BEGIN
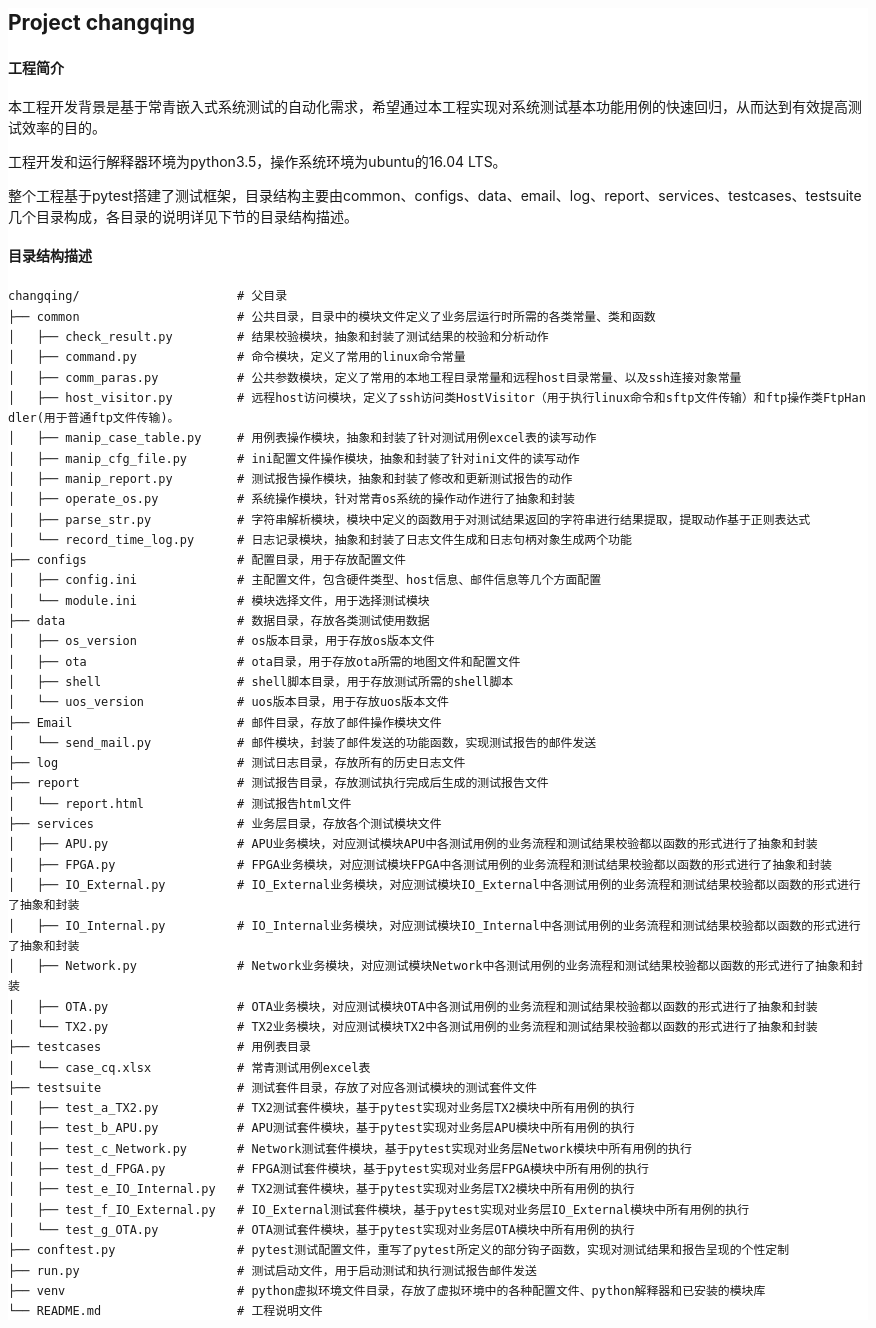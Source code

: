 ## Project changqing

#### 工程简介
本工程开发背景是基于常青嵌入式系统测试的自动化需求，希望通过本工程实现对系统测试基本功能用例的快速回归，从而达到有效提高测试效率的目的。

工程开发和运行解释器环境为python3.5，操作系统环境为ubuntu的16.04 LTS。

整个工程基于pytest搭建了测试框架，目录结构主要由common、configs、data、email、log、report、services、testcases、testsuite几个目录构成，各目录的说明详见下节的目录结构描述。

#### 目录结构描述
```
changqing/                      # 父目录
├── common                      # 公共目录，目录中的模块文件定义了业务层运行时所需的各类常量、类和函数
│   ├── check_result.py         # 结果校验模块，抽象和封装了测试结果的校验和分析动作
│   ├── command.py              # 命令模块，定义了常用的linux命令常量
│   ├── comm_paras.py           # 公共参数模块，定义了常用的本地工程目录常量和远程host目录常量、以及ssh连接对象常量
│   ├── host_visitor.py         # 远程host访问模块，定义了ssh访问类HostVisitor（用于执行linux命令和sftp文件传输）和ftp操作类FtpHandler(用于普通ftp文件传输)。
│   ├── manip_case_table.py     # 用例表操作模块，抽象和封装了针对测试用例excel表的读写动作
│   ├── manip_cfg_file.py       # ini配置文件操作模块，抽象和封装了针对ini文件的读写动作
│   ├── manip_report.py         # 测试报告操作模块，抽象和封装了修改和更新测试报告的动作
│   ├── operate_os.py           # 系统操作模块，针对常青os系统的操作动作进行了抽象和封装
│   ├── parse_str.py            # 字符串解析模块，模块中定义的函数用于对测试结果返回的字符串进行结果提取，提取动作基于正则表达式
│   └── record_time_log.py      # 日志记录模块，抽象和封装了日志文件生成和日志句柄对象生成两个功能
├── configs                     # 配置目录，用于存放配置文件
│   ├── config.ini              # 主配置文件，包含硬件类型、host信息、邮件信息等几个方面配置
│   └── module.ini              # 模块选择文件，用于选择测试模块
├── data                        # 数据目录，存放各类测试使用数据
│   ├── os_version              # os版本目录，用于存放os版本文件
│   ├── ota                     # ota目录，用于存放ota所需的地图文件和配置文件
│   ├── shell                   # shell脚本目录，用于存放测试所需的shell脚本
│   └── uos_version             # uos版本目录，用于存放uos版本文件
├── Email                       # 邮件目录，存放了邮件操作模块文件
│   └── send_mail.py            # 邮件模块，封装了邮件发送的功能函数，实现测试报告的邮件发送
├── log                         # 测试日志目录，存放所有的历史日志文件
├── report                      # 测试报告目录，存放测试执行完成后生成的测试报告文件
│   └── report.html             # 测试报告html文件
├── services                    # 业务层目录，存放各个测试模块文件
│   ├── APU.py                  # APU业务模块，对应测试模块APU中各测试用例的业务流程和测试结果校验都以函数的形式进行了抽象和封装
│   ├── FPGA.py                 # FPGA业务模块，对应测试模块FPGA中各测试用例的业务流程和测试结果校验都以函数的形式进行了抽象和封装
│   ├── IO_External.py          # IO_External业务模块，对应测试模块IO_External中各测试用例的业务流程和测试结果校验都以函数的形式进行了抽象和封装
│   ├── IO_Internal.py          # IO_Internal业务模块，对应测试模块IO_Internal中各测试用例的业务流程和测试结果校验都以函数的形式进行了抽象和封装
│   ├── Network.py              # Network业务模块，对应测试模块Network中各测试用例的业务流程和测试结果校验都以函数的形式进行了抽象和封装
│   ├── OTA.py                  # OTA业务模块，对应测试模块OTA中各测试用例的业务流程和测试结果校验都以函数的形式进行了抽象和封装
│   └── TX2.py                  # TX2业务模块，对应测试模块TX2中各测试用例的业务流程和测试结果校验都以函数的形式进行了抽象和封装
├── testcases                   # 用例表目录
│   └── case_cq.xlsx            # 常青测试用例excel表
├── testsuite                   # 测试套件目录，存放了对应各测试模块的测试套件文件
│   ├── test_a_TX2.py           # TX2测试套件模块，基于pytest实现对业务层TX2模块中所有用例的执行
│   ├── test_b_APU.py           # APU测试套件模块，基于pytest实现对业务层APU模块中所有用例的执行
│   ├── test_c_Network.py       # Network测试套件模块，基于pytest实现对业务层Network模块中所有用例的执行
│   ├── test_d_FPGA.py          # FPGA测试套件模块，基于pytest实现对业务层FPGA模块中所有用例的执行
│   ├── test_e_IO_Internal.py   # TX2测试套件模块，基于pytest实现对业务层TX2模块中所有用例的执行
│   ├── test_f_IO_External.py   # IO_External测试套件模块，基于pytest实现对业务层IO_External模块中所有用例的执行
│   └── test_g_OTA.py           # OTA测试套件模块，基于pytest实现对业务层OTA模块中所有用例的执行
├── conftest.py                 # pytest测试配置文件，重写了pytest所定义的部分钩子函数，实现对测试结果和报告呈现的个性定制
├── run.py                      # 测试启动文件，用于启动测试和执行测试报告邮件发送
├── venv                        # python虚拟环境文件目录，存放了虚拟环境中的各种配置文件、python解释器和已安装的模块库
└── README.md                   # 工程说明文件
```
END
TASK TO CARRY OUT
Go through the listing above and write it all out exactly, leaving out any picture.

ANSWER TO THIS TASK
Source code

: ## Project changqing

#### 工程简介
本工程开发背景是基于常青嵌入式系统测试的自动化需求，希望通过本工程实现对系统测试基本功能用例的快速回归，从而达到有效提高测试效率的目的。

工程开发和运行解释器环境为python3.5，操作系统环境为ubuntu的16.04 LTS。

整个工程基于pytest搭建了测试框架，目录结构主要由common、configs、data、email、log、report、services、testcases、testsuite几个目录构成，各目录的说明详见下节的目录结构描述。

#### 目录结构描述
```
changqing/                      # 父目录
├── common                      # 公共目录，目录中的模块文件定义了业务层运行时所需的各类常量、类和函数
│   ├── check_result.py         # 结果校验模块，抽象和封装了测试结果的校验和分析动作
│   ├── command.py              # 命令模块，定义了常用的linux命令常量
│   ├── comm_paras.py           # 公共参数模块，定义了常用的本地工程目录常量和远程host目录常量、以及ssh连接对象常量
│   ├── host_visitor.py         # 远程host访问模块，定义了ssh访问类HostVisitor（用于执行linux命令和sftp文件传输）和ftp操作类FtpHandler(用于普通ftp文件传输)。
│   ├── manip_case_table.py     # 用例表操作模块，抽象和封装了针对测试用例excel表的读写动作
│   ├── manip_cfg_file.py       # ini配置文件操作模块，抽象和封装了针对ini文件的读写动作
│   ├── manip_report.py         # 测试报告操作模块，抽象和封装了修改和更新测试报告的动作
│   ├── operate_os.py           # 系统操作模块，针对常青os系统的操作动作进行了抽象和封装
│   ├── parse_str.py            # 字符串解析模块，模块中定义的函数用于对测试结果返回的字符串进行结果提取，提取动作基于正则表达式
│   └── record_time_log.py      # 日志记录模块，抽象和封装了日志文件生成和日志句柄对象生成两个功能
├── configs                     # 配置目录，用于存放配置文件
│   ├── config.ini              # 主配置文件，包含硬件类型、host信息、邮件信息等几个方面配置
│   └── module.ini              # 模块选择文件，用于选择测试模块
├── data                        # 数据目录，存放各类测试使用数据
│   ├── os_version              # os版本目录，用于存放os版本文件
│   ├── ota                     # ota目录，用于存放ota所需的地图文件和配置文件
│   ├── shell                   # shell脚本目录，用于存放测试所需的shell脚本
│   └── uos_version             # uos版本目录，用于存放uos版本文件
├── Email                       # 邮件目录，存放了邮件操作模块文件
│   └── send_mail.py            # 邮件模块，封装了邮件发送的功能函数，实现测试报告的邮件发送
├── log                         # 测试日志目录，存放所有的历史日志文件
├── report                      # 测试报告目录，存放测试执行完成后生成的测试报告文件
│   └── report.html             # 测试报告html文件
├── services                    # 业务层目录，存放各个测试模块文件
│   ├── APU.py                  # APU业务模块，对应测试模块APU中各测试用例的业务流程和测试结果校验都以函数的形式进行了抽象和封装
│   ├── FPGA.py                 # FPGA业务模块，对应测试模块FPGA中各测试用例的业务流程和测试结果校验都以函数的形式进行了抽象和封装
│   ├── IO_External.py          # IO_External业务模块，对应测试模块IO_External中各测试用例的业务流程和测试结果校验都以函数的形式进行了抽象和封装
│   ├── IO_Internal.py          # IO_Internal业务模块，对应测试模块IO_Internal中各测试用例的业务流程和测试结果校验都以函数的形式进行了抽象和封装
│   ├── Network.py              # Network业务模块，对应测试模块Network中各测试用例的业务流程和测试结果校验都以函数的形式进行了抽象和封装
│   ├── OTA.py                  # OTA业务模块，对应测试模块OTA中各测试用例的业务流程和测试结果校验都以函数的形式进行了抽象和封装
│   └── TX2.py                  # TX2业务模块，对应测试模块TX2中各测试用例的业务流程和测试结果校验都以函数的形式进行了抽象和封装
├── testcases                   # 用例表目录
│   └── case_cq.xlsx            # 常青测试用例excel表
├── testsuite                   # 测试套件目录，存放了对应各测试模块的测试套件文件
│   ├── test_a_TX2.py           # TX2测试套件模块，基于pytest实现对业务层TX2模块中所有用例的执行
│   ├── test_b_APU.py           # APU测试套件模块，基于pytest实现对业务层APU模块中所有用例的执行
│   ├── test_c_Network.py       # Network测试套件模块，基于pytest实现对业务层Network模块中所有用例的执行
│   ├── test_d_FPGA.py          # FPGA测试套件模块，基于pytest实现对业务层FPGA模块中所有用例的执行
│   ├── test_e_IO_Internal.py   # TX2测试套件模块，基于pytest实现对业务层TX2模块中所有用例的执行
│   ├── test_f_IO_External.py   # IO_External测试套件模块，基于pytest实现对业务层IO_External模块中所有用例的执行
│   └── test_g_OTA.py           # OTA测试套件模块，基于pytest实现对业务层OTA模块中所有用例的执行
├── conftest.py                 # pytest测试配置文件，重写了pytest所定义的部分钩子函数，实现对测试结果和报告呈现的个性定制
├── run.py                      # 测试启动文件，用于启动测试和执行测试报告邮件发送
├── venv                        # python虚拟环境文件目录，存放了虚拟环境中的各种配置文件、python解释器和已安装的模块库
└── README.md                   # 工程说明文件
```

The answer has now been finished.